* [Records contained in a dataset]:
· · · · · · ·
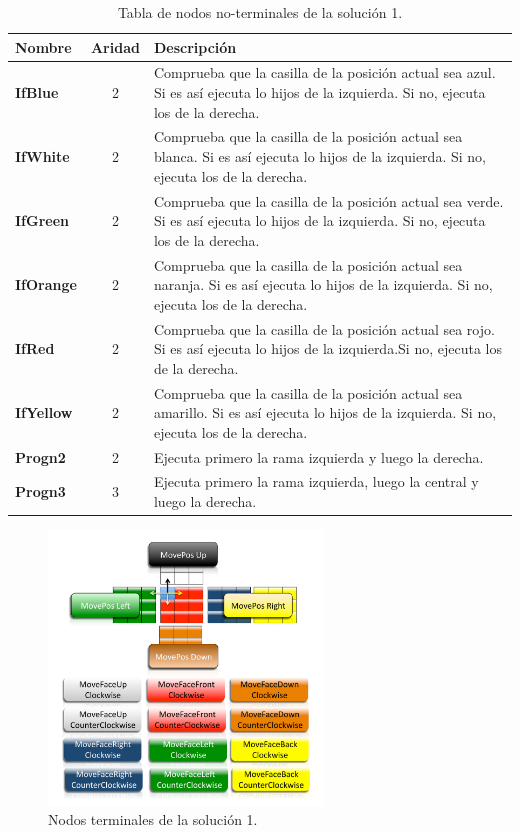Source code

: \begin{table}[t]
\caption{Tabla de nodos no-terminales de la solución 1.}
\label{tab:n-noterminales-sol1}
\centering
\begin{tabular}{lcp{8cm}}
\toprule
\textbf{Nombre}&\textbf{Aridad}& \textbf{Descripción}\\
\midrule
\textbf{IfBlue}&2&	Comprueba que la casilla de la posición actual sea azul. Si
es así ejecuta lo hijos de la izquierda. Si no, ejecuta los de la
derecha.\\\hline
\textbf{IfWhite}&	2& Comprueba que la casilla de la posición actual sea blanca.
Si es así ejecuta lo hijos de la izquierda. Si no, ejecuta los de la
derecha.\\\hline
\textbf{IfGreen}&2& Comprueba que la casilla de la posición actual sea verde.
Si es así ejecuta lo hijos de la izquierda. Si no, ejecuta los de la derecha.
\\\hline
\textbf{IfOrange}&	2&	Comprueba
que la casilla de la posición actual sea naranja. Si es así ejecuta lo hijos de
la izquierda. Si no, ejecuta los de la derecha.\\ \hline
\textbf{IfRed}&	2&	Comprueba que la
casilla de la posición actual sea rojo. Si es así ejecuta lo hijos de la
izquierda.Si no, ejecuta los de la derecha.\\\hline
\textbf{IfYellow}&	2&	Comprueba que la
casilla de la posición actual sea amarillo. Si es así ejecuta lo hijos de la
izquierda. Si no, ejecuta los de la derecha. \\\hline
\textbf{Progn2}&	2&	Ejecuta primero la rama
izquierda y luego la derecha.\\\hline
\textbf{Progn3}&	3&	Ejecuta primero la rama izquierda,
luego la central y luego la derecha.\\
\bottomrule
\end{tabular}
\end{table}


\begin{figure}[t]
\centering
\includegraphics[width=0.65\textwidth]{figs/pdf/leng1nodosterm}
\caption{Nodos terminales de la solución 1.}
\label{fig:leng1nodosterm}
\end{figure}

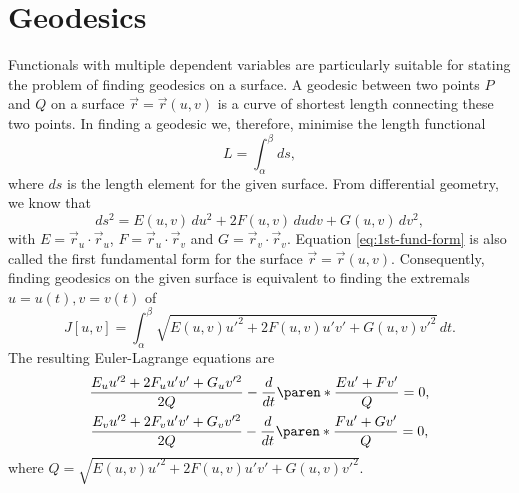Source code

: \documentclass[11pt]{penrose}
\begin{document}
\section{Geodesics}
Functionals with multiple dependent variables are particularly suitable for stating the problem of finding geodesics on a surface. A geodesic between two points $P$ and $Q$ on a surface $\vec{r} = \vec{r}(u,v)$ is a curve of shortest length connecting these two points. In finding a geodesic we, therefore, minimise the length functional
\begin{equation}
    L = \int_\alpha^\beta ds,
\end{equation}
where $ds$ is the length element for the given surface. From differential geometry, we know that
\begin{equation}
    ds^2 = E(u,v) \,du^2 + 2 F(u,v) \,du dv + G(u,v) \,dv^2,
    \label{eq:1st-fund-form}
\end{equation}
with $E = \vec{r}_u \cdot \vec{r}_u$, $F = \vec{r}_u \cdot \vec{r}_v$ and $G = \vec{r}_v \cdot \vec{r}_v$. Equation \eqref{eq:1st-fund-form} is also called the first fundamental form for the surface $\vec{r} = \vec{r}(u,v)$. Consequently, finding geodesics on the given surface is equivalent to finding the extremals $u = u(t), v = v(t)$ of
\begin{equation}
    J[u, v] = \int_\alpha^\beta \sqrt{E(u,v) u'^2 + 2 F(u,v) u' v' + G(u,v) v'^2} \,dt.
\end{equation}
The resulting Euler-Lagrange equations are
\begin{gather}
    \frac{E_u u'^2 + 2F_u u' v' + G_u v'^2}{2Q} - \frac{d}{dt}\paren*{ \frac{E u' + F v'}{Q} } = 0,\\
    \frac{E_v u'^2 + 2F_v u' v' + G_v v'^2}{2Q} - \frac{d}{dt}\paren*{ \frac{F u' + G v'}{Q} } = 0,
\end{gather}
where $Q = \sqrt{E(u,v) u'^2 + 2 F(u,v) u' v' + G(u,v) v'^2}$.
\end{document}
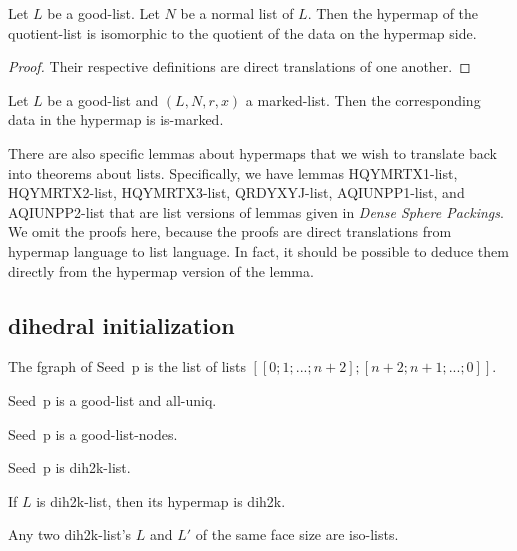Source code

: \begin{lemma} Let $L$ be a good-list.  Let $N$ be a normal list of $L$.
Then the hypermap of the quotient-list is isomorphic to the quotient of the data
on the hypermap side.
\end{lemma}

\begin{proof} Their respective definitions are direct translations of one another.
\end{proof}

\begin{lemma}  Let $L$ be a good-list and $(L,N,r,x)$ a marked-list.
Then the corresponding data in the hypermap is is-marked.
\end{lemma}

There are also specific lemmas about hypermaps that we wish to translate back into theorems
about lists.  Specifically, we have lemmas HQYMRTX1-list, HQYMRTX2-list, HQYMRTX3-list,
QRDYXYJ-list, AQIUNPP1-list, and AQIUNPP2-list that are list versions of lemmas given in {\it Dense Sphere Packings}.
We omit the proofs here, because the proofs are direct translations from hypermap language to list language.
In fact, it should be possible to deduce them directly from the hypermap version of the lemma.


\subsection{dihedral  initialization}

The fgraph of Seed~p is the list of lists $[[0;1;...;n+2];[n+2;n+1;...;0]]$.

\begin{lemma} 
 Seed~p is a good-list and all-uniq.
\end{lemma}

\begin{lemma} Seed~p is a good-list-nodes.
\end{lemma}

\begin{lemma}  Seed~p is dih2k-list.
\end{lemma}

\begin{lemma} If $L$ is dih2k-list, then its hypermap is dih2k.
\end{lemma}

\begin{lemma} Any two dih2k-list's $L$ and $L'$ of the same face size are iso-lists.
\end{lemma}


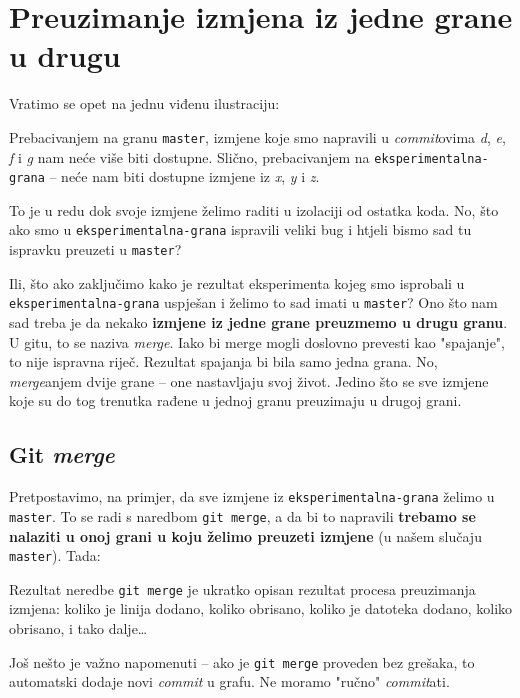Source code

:\chapter*{Preuzimanje izmjena iz jedne grane u drugu}

Vratimo se opet na jednu viđenu ilustraciju:



Prebacivanjem na granu \verb+master+, izmjene koje smo napravili u \emph{commit}ovima \emph d, \emph e, \emph f i \emph g nam neće više biti dostupne.
Slično, prebacivanjem na \verb+eksperimentalna-grana+ -- neće nam biti dostupne izmjene iz \emph x, \emph y i \emph z.

To je u redu dok svoje izmjene želimo raditi u izolaciji od ostatka koda. 
No, što ako smo u \verb+eksperimentalna-grana+ ispravili veliki bug i htjeli bismo sad tu ispravku preuzeti u \verb+master+?

Ili, što ako zaključimo kako je rezultat eksperimenta kojeg smo isprobali u \\
\verb+eksperimentalna-grana+ uspješan i želimo to sad imati u \verb+master+?
Ono što nam sad treba je da nekako \textbf{izmjene iz jedne grane preuzmemo u drugu granu}.
U gitu, to se naziva \emph{merge}.
Iako bi merge mogli doslovno prevesti kao "spajanje", to nije ispravna riječ. 
Rezultat spajanja bi bila samo jedna grana. 
No, \emph{merge}anjem dvije grane -- one nastavljaju svoj život. 
Jedino što se sve izmjene koje su do tog trenutka rađene u jednoj granu preuzimaju u drugoj grani.

\section*{Git \emph{merge}}

Pretpostavimo, na primjer, da sve izmjene iz \verb+eksperimentalna-grana+ želimo u \verb+master+. 
To se radi s naredbom \verb+git merge+, a da bi to napravili \textbf{trebamo se nalaziti u onoj grani u koju želimo preuzeti izmjene} (u našem slučaju \verb+master+).
Tada:



Rezultat neredbe \verb+git merge+ je ukratko opisan rezultat procesa preuzimanja izmjena: koliko je linija dodano, koliko obrisano, koliko je datoteka dodano, koliko obrisano, i tako dalje\dots

Još nešto je važno napomenuti -- ako je \verb+git merge+ proveden bez grešaka, to automatski dodaje novi \emph{commit} u grafu. 
Ne moramo "ručno" \emph{commit}ati.

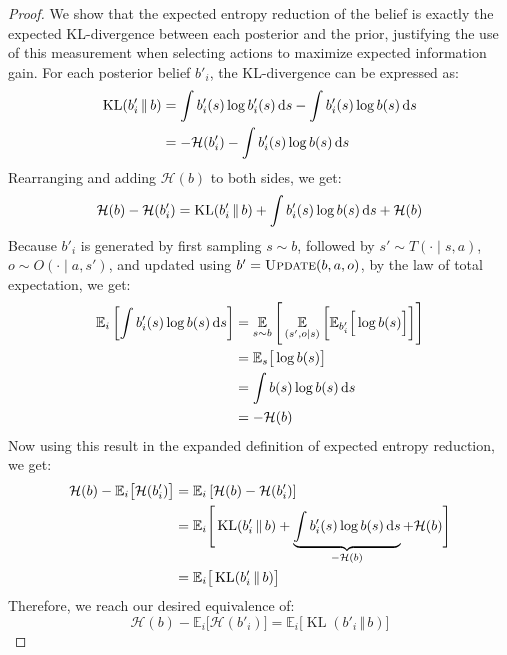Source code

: \begin{proof}
    We show that the expected entropy reduction of the belief is exactly the expected KL-divergence between each posterior and the prior, justifying the use of this measurement when selecting actions to maximize expected information gain.
    For each posterior belief $b'_i$, the KL-divergence can be expressed as:
    \begin{align}
        \operatorname{KL}(b'_i \,\Vert\, b) &= \int b'_i(s) \log b'_i(s) \mathop{}\!\mathrm{d} s - \int b'_i(s) \log b(s) \mathop{}\!\mathrm{d} s \\
            &= -\mathcal{H}(b'_i) - \int b'_i(s) \log b(s) \mathop{}\!\mathrm{d} s
    \end{align}
    Rearranging and adding $\mathcal{H}(b)$ to both sides, we get:
    \begin{equation}
        \mathcal{H}(b) - \mathcal{H}(b'_i) = \operatorname{KL}(b'_i \,\Vert\, b) + \int b'_i(s) \log b(s) \mathop{}\!\mathrm{d} s + \mathcal{H}(b)
    \end{equation}
    Because $b'_i$ is generated by first sampling $s \sim b$, followed by $s' \sim T(\cdot \mid s, a)$, $o \sim O(\cdot \mid a, s')$, and updated using $b' = \textsc{Update}(b, a, o)$, by the law of total expectation, we get:
    \begin{align}
        \mathbb{E}_i\left[ \int b'_i(s) \log b(s) \mathop{}\!\mathrm{d} s \right] &= \operatorname*{\mathbb{E}}_{s \sim b} \Bigg[ \operatorname*{\mathbb{E}}_{(s',o \mid s)} \bigg[ \mathbb{E}_{b'_i} \Big[\log b(s)\Big] \bigg] \Bigg] \\
            &= \mathbb{E}_{s}\big[ \log b(s) \big] \\
            &= \int b(s) \log b(s) \mathop{}\!\mathrm{d} s \\
            &= -\mathcal{H}(b)
    \end{align}
    Now using this result in the expanded definition of expected entropy reduction, we get:
    \begin{align}
        \mathcal{H}(b) - \mathbb{E}_i\big[\mathcal{H}(b'_i)\big] &= \mathbb{E}_i \left[ \mathcal{H}(b) - \mathcal{H}(b'_i) \right] \\
            &= \mathbb{E}_i \Bigg[ \operatorname{KL}(b'_i \,\Vert\, b) + \underbrace{\int b'_i(s) \log b(s) \mathop{}\!\mathrm{d} s}_{-\mathcal{H}(b)} + \mathcal{H}(b) \Bigg] \\
            &= \mathbb{E}_i \big[ \operatorname{KL}(b'_i \,\Vert\, b) \big]
    \end{align}
    Therefore, we reach our desired equivalence of:
    \begin{equation}
        \mathcal{H}(b) - \mathbb{E}_i\big[\mathcal{H}(b'_i)\big] = \mathbb{E}_i \big[ \operatorname{KL}(b'_i \,\Vert\, b) \big]
    \end{equation}
\end{proof}

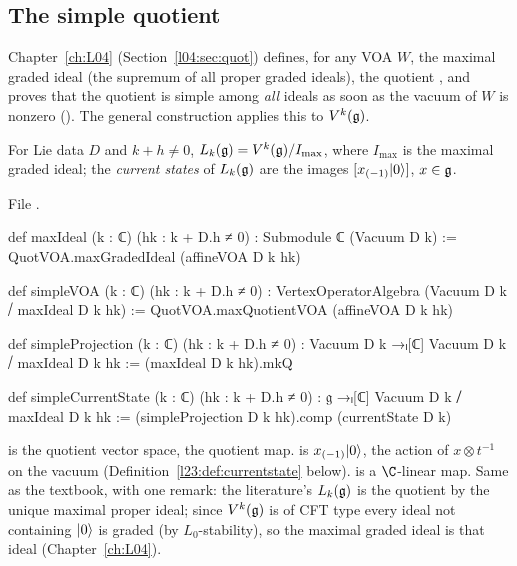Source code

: \subsection{The simple quotient}

Chapter~\ref{ch:L04} (Section~\ref{l04:sec:quot}) defines, for any VOA $W$, the maximal graded ideal
 (the supremum of all proper graded ideals), the quotient , and proves that
the quotient is simple among \emph{all} ideals as soon as the vacuum of $W$ is nonzero
(). The general construction applies this to $\lxxiiiV$.

\begin{definition}\label{l23:def:simpleVOA}
For Lie data $D$ and $k+h\ne0$, $\lxxiiiL=\lxxiiiV/I_{\max}$, where $I_{\max}$ is the maximal graded ideal; the
\emph{current states} of $\lxxiiiL$ are the images $[x_{(-1)}\lxxiiivac]$, $x\in\lxxiiig$.
\end{definition}
\noindent File .
\begin{leancode}
def maxIdeal (k : ℂ) (hk : k + D.h ≠ 0) : Submodule ℂ (Vacuum D k) :=
  QuotVOA.maxGradedIdeal (affineVOA D k hk)

def simpleVOA (k : ℂ) (hk : k + D.h ≠ 0) : VertexOperatorAlgebra (Vacuum D k ⧸ maxIdeal D k hk) :=
  QuotVOA.maxQuotientVOA (affineVOA D k hk)

def simpleProjection (k : ℂ) (hk : k + D.h ≠ 0) : Vacuum D k →ₗ[ℂ] Vacuum D k ⧸ maxIdeal D k hk :=
  (maxIdeal D k hk).mkQ

def simpleCurrentState (k : ℂ) (hk : k + D.h ≠ 0) : 𝔤 →ₗ[ℂ] Vacuum D k ⧸ maxIdeal D k hk :=
  (simpleProjection D k hk).comp (currentState D k)
\end{leancode}

\begin{dictionary}
 is the quotient vector space,  the quotient map.  is
$x_{(-1)}\lxxiiivac$, the action of $x\otimes t^{-1}$ on the vacuum (Definition~\ref{l23:def:currentstate} below).
 is a $\C$-linear map. Same as the textbook, with one remark: the literature's $L_k(\lxxiiig)$ is the quotient
by the unique maximal proper ideal; since $\lxxiiiV$ is of CFT type every ideal not containing $\lxxiiivac$ is graded (by
$L_0$-stability), so the maximal graded ideal is that ideal (Chapter~\ref{ch:L04}).
\end{dictionary}


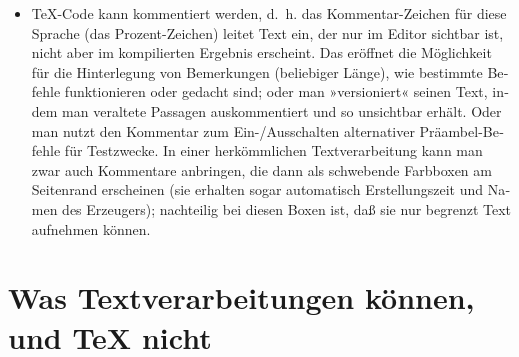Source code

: \documentclass[11pt,a4paper,ngerman,french,DIV=8]{scrartcl}
\begin{document}
\begin{otherlanguage}{ngerman}
\begin{itemize}
  \item \TeX{}-Code kann kommentiert werden, d.~h. das Kommentar-Zeichen für diese Sprache (das Prozent-Zeichen) leitet Text ein, der nur im Editor sichtbar ist, nicht aber im kompilierten Ergebnis erscheint. Das eröffnet die Möglichkeit für die Hinterlegung von Bemerkungen (beliebiger Länge), wie bestimmte Befehle funktionieren oder gedacht sind; oder man »versioniert« seinen Text, indem man veraltete Passagen auskommentiert und so unsichtbar erhält. Oder man nutzt den Kommentar zum Ein-/Ausschalten alternativer Präambel-Befehle für Testzwecke. In einer herkömmlichen Textverarbeitung kann man zwar auch Kommentare anbringen, die dann als schwebende Farbboxen am Seitenrand erscheinen (sie erhalten sogar automatisch Erstellungszeit und Namen des Erzeugers); nachteilig bei diesen Boxen ist, daß sie nur begrenzt Text aufnehmen können.
\end{itemize}

\section{Was Textverarbeitungen können, und \TeX{} nicht}


\end{otherlanguage}
\end{document}
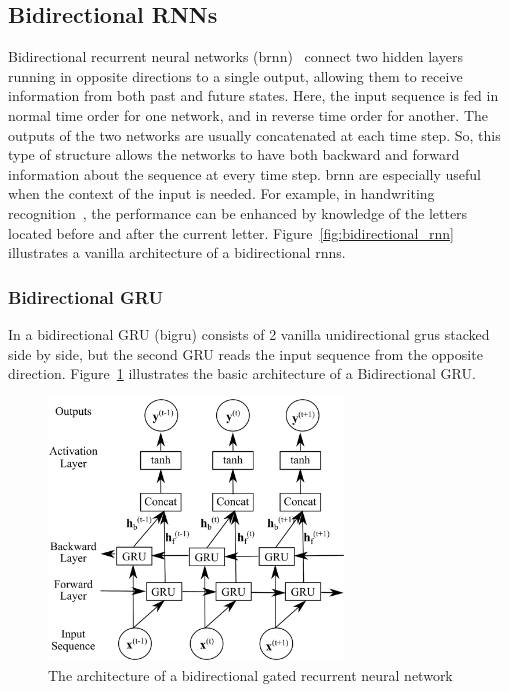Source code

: \subsection{Bidirectional RNNs}
Bidirectional recurrent neural networks (\gls{brnn})~\cite{Schuster_97} connect two hidden layers running in opposite directions to a single output, allowing them to receive information from both past and future states. Here, the input sequence is fed in normal time order for one network, and in reverse time order for another. The outputs of the two networks are usually concatenated at each time step. So, this type of structure allows the networks to have both backward and forward information about the sequence at every time step. \gls{brnn} are especially useful when the context of the input is needed. For example, in handwriting recognition~\cite{Graves_08}, the performance can be enhanced by knowledge of the letters located before and after the current letter. Figure~\ref{fig:bidirectional_rnn} illustrates a vanilla architecture of a bidirectional \gls{rnn}s.


\subsubsection{Bidirectional GRU}
In a  bidirectional GRU (\gls{bigru}) consists of 2 vanilla unidirectional \gls{gru}s stacked side by side, but the second GRU reads the input sequence from the opposite direction. Figure~\ref{fig:bidirectional_gru} illustrates the basic architecture of a Bidirectional GRU. 
\begin{figure}[t]
	\centering
	\includegraphics[width=0.7\textwidth]{figures/bigru.eps}
	\caption{The architecture of a bidirectional gated recurrent neural network \label{fig:bidirectional_gru}}
\end{figure}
· · · · · · ·
* [Exercise goal]: Skip every picture and return the lines above from the top through the one that contains "casilla de la posición actual sea amarillo.".

* [Completed task]:
Source code

: \begin{table}[t]
\caption{Tabla de nodos no-terminales de la solución 1.}
\label{tab:n-noterminales-sol1}
\centering
\begin{tabular}{lcp{8cm}}
\toprule
\textbf{Nombre}&\textbf{Aridad}& \textbf{Descripción}\\
\midrule
\textbf{IfBlue}&2&	Comprueba que la casilla de la posición actual sea azul. Si
es así ejecuta lo hijos de la izquierda. Si no, ejecuta los de la
derecha.\\\hline
\textbf{IfWhite}&	2& Comprueba que la casilla de la posición actual sea blanca.
Si es así ejecuta lo hijos de la izquierda. Si no, ejecuta los de la
derecha.\\\hline
\textbf{IfGreen}&2& Comprueba que la casilla de la posición actual sea verde.
Si es así ejecuta lo hijos de la izquierda. Si no, ejecuta los de la derecha.
\\\hline
\textbf{IfOrange}&	2&	Comprueba
que la casilla de la posición actual sea naranja. Si es así ejecuta lo hijos de
la izquierda. Si no, ejecuta los de la derecha.\\ \hline
\textbf{IfRed}&	2&	Comprueba que la
casilla de la posición actual sea rojo. Si es así ejecuta lo hijos de la
izquierda.Si no, ejecuta los de la derecha.\\\hline
\textbf{IfYellow}&	2&	Comprueba que la
casilla de la posición actual sea amarillo. Si es así ejecuta lo hijos de la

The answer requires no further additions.